Health alerts/alarms

olivierlambert

Well, a part of the job is first on you guys Give an explicit list of things you are interested to be alerted about, because otherwise it's a bit vague to develop something in the dark

simonebertucelli

@olivierlambert

Good morning Oliver,
I think it is important to understand why the email alerts: the small companies we support and that now have virtualisation with vmware esxi are monitored with third-party tools that can be replaced by the fantastic XOA.
But there, we do not have any software such as Nagios, Prtg or anything else so the only method now working is email alerts.
Since it is our intention to migrate all vmware environments to xcp+xoa, it is useful to keep track of the various installations.
One example is to alert everything in XOA that is not green ... and that turns from green to yellow or red: the status of the licence when it is approaching expiry or has expired;
the status of vm's in case of blocking or overuse of available resources (CPU, Ram, etc), the status of network connections, the status of remote storage (SMB/ISCSI/NFS)
In short, anything that might alert an IT manager by e-mail.
I will be happy to test the new features in my lab

billcouper

@olivierlambert There already seem to be some alerts configured inside the xcp-ng servers? Once I configure email alerts using XCP-ng center (just setting the smtp server and email addresses) I do get notifications about items like multipath and bond status (eg path lost, nic disconnected, bond status changed, etc). I had thought that Initially it would be good if we can simply enable the built in alerts using xoa, the same way that xcp-ng center enables them.

If you were going to develop a standalone alarm/alert system in XOA, that's a giant kettle of fish.

These are just some of the things I'd like to see alerts for (and be able to trigger some type of action, eg 'send email' or an api call).

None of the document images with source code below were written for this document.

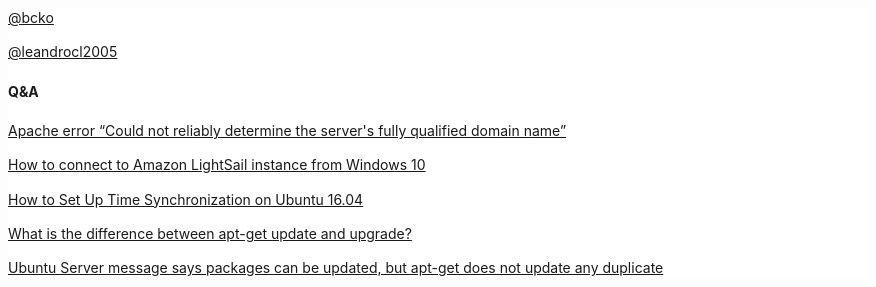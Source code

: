 [@bcko](https://github.com/bcko/Ud-FS-LinuxServerConfig-LightSail)

[@leandrocl2005](https://github.com/leandrocl2005/aws_lightsail_config_for_flask_python3)



#### Q&A

[Apache error “Could not reliably determine the server's fully qualified domain name”](https://askubuntu.com/questions/256013/apache-error-could-not-reliably-determine-the-servers-fully-qualified-domain-n)

[How to connect to Amazon LightSail instance from Windows 10](https://manjaro.site/how-to-connect-to-amazon-lightsail-from-windows/)

[How to Set Up Time Synchronization on Ubuntu 16.04](https://www.digitalocean.com/community/tutorials/how-to-set-up-time-synchronization-on-ubuntu-16-04)

[What is the difference between apt-get update and upgrade?](https://askubuntu.com/questions/94102/what-is-the-difference-between-apt-get-update-and-upgrade)

[Ubuntu Server message says packages can be updated, but apt-get does not update any duplicate](https://serverfault.com/questions/265410/ubuntu-server-message-says-packages-can-be-updated-but-apt-get-does-not-update)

NIC down (that was previously up)
Bond link count changed
Host unresponsive
Host patches required
Host restart required
Host memory usage
Pool memory usage
SR path lost (one of multiple paths went down)
SR all paths down
SR not connected to all pool hosts
SR capacity (with configurable thresholds as % or GB)
SR latency
Remote storage connectivity lost
Remote storage capacity (% or GB)
VM CPU co-stop (or xen equivelant)
VM Management Agent detected
VM Snapshot count
VDI remains attached to control domain after backup

Being able to apply the monitoring granularly and hierarchically are very important. For example, I might set a global latency alarm that applies to all SRs. But maybe one of my pools is 'special' so I apply a stricter latency alarm at that pool level (the rest of the pools can use the global threshold). Then inside that pool, one SR in particular might be unique and need it's own latency alarm configured at the SR level.
So the inheritance of the alarms for SRs should be Global > Pool > SR

So thinking of this type of granular requirement with hierarchical inheritance, XO6 seems like it could be possible, due to the new tree view which could potentially allow setting alert policies at each level.

olivierlambert

Adding @marcungeschikts in the loop so we discuss that later and see how we could tackle this and if we have the resources to do it.

If you have pro support and business cases for it, it might accelerate the priority. We will also try to see how much effort is needed to give you a rough idea of the cost.

splastunov

Maybe netdata will cover everything?

There are no default alerts, but you can easily create them by yourself.

Also it is very easy to deploy "parent" netdata node and stream metrics to it from all hosts (maybe this part could be integrated to XOA free version? ).
You do not need netdata cloud account for this solution

billcouper

@olivierlambert This post was created more than six months ago to find out about exposing what I thought was existing functionality in the xcp-ng hosts. XCP-ng Center windows app allows you to configure SMTP settings for alerts, and it fires off emails about things like multipath count etc. I assumed the alert mechanism is already built into xcp-ng and 'center' is just configuring it. If that is true, then it would be nice to expose this existing functionality via xen orchestra, so we no longer feel the need to keep xcp-ng center hanging around.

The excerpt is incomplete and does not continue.